Ablation of calcium-sensing receptor function reduces the proliferative potential of smooth muscle cells and increases calcification in response to calcium and phosphate. 27,28 Downregulated expression of the calcium-sensing receptor enhances differentiation of smooth muscle cells into osteogenic phenotypes, with a concomitant increase in calcification. 23 Calcium-sensing receptors regulate parathyroid hormone synthesis, and its downregulation is associated with abnormal parathyroid hormone secretion and hypercalcemia in chronic kidney disease. 29 Thus, the expression of calcium-sensing receptors in the vasculature is inversely associated with calcification.
Vitamin K Cycle in Vascular Calcification
The vitamin K cycle plays an essential role in the regulation of proteins associated with vascular calcification. Vitamin K acts as a coenzyme for the enzyme γ-glutamyl carboxylase, which catalyzes glutamic acid (Glu) residues into Gla. 9 It is required for posttranslational modification of protein-bound Glu’s conversion to the γ-carboxyglutamate active conformation form, which functions as an anticalcific or procalcific. 30 The γ-carboxylation reaction converts a reduced form of vitamin K hydroquinone to the epoxide form of vitamin K and forms an active Gla residue.
Vitamin K exists in 2 biologically active forms that include vitamin K1 (phylloquinone) and vitamin K2 (menaquinone). Vitamin K1 is primarily found in green vegetables or vegetable oils, and vitamin K2 is most abundant in fermented foods, meat, egg yolk, and dairy products. Vitamin K1 has higher effect in preventing excessive bleeding, and vitamin K2 has higher effect in reducing vascular calcification because of its prolonged activity in the body. 31 To maintain a suitable vitamin K balance, daily dietary intake of 90 µg/d for female and 120 µg/d for male are recommended. These levels may be adequate to enable proper blood clotting but fall below the levels needed to protect against vascular calcification. 32
The vitamin K-dependent carboxylase is an integral membrane glycoprotein that uses vitamin K to modify glutamyl residues to γ-carboxylated glutamyl residues, a metabolically active form. The carboxylation is coupled to oxidation of vitamin K during the addition of the γ-carboxyl group to Glu residues, which are recycled back to the reduced active form by vitamin K epoxide reductase (VKOR; Figure 2). The vitamin K cycle is fundamentally a redox cycle that sustains reduced vitamin K.

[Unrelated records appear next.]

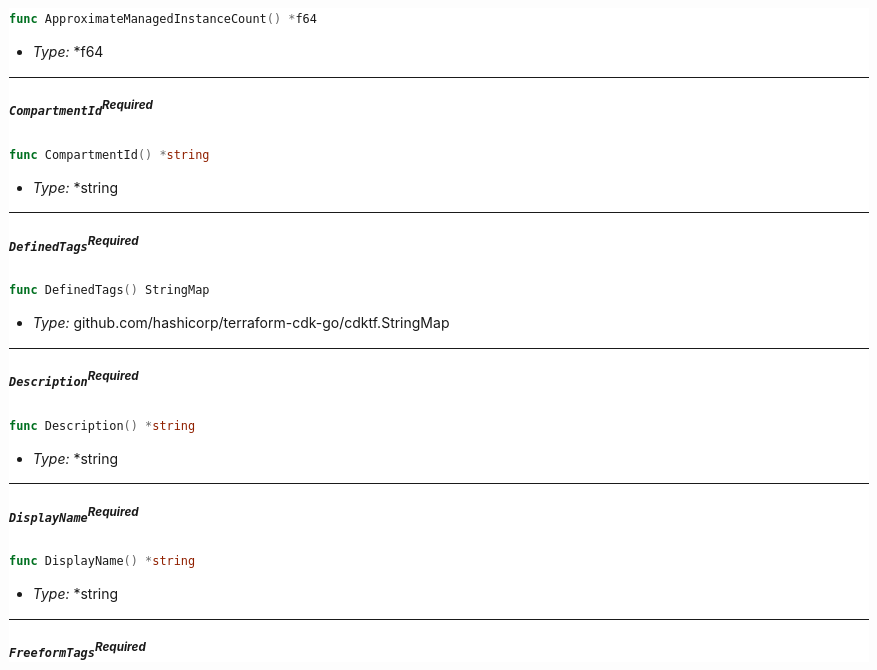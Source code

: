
 ```go
func ApproximateManagedInstanceCount() *f64
```

- *Type:* *f64

---

##### `CompartmentId`<sup>Required</sup> <a name="CompartmentId" id="rhizo-co-terraform-provider-oci.dataOciJmsFleet.DataOciJmsFleet.property.compartmentId"></a>

```go
func CompartmentId() *string
```

- *Type:* *string

---

##### `DefinedTags`<sup>Required</sup> <a name="DefinedTags" id="rhizo-co-terraform-provider-oci.dataOciJmsFleet.DataOciJmsFleet.property.definedTags"></a>

```go
func DefinedTags() StringMap
```

- *Type:* github.com/hashicorp/terraform-cdk-go/cdktf.StringMap

---

##### `Description`<sup>Required</sup> <a name="Description" id="rhizo-co-terraform-provider-oci.dataOciJmsFleet.DataOciJmsFleet.property.description"></a>

```go
func Description() *string
```

- *Type:* *string

---

##### `DisplayName`<sup>Required</sup> <a name="DisplayName" id="rhizo-co-terraform-provider-oci.dataOciJmsFleet.DataOciJmsFleet.property.displayName"></a>

```go
func DisplayName() *string
```

- *Type:* *string

---

##### `FreeformTags`<sup>Required</sup> <a name="FreeformTags" id="rhizo-co-terraform-provider-oci.dataOciJmsFleet.DataOciJmsFleet.property.freeformTags"></a>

Pathways of vitamin K antagonist-induced calcification: Vitamin K hydroquinone is oxidized to vitamin K 2,3-epoxide form by vitamin K epoxide reductase. The oxidation of the vitamin K hydroquinone cycle is coupled to the carboxylation of vitamin K-dependent glutamic acid (Glu) residues. The γ-carboxylation reaction is catalyzed by γ-glutamyl carboxylase enzyme and requires the presence of a reduced form of vitamin K, resulting in the formation of glutamate (γ-carboxyglutamate acid [Gla]) residues and the epoxide form of vitamin K. Vitamin K antagonists, such as warfarin, inhibit coagulation factors by inhibiting the expression of vitamin K epoxide reductase. In addition, vitamin K antagonists inhibit formation of vitamin K-dependent γ-carboxylation of Glu residues, resulting in the accumulation of uncarboxylated proteins that lack calcification inhibitory capacity and promote vascular calcification. The γ-carboxylated Gla residues inhibit crystal growth, hydroxyapatite nucleation in vesicle membrane and smooth muscle cell transdifferentiation.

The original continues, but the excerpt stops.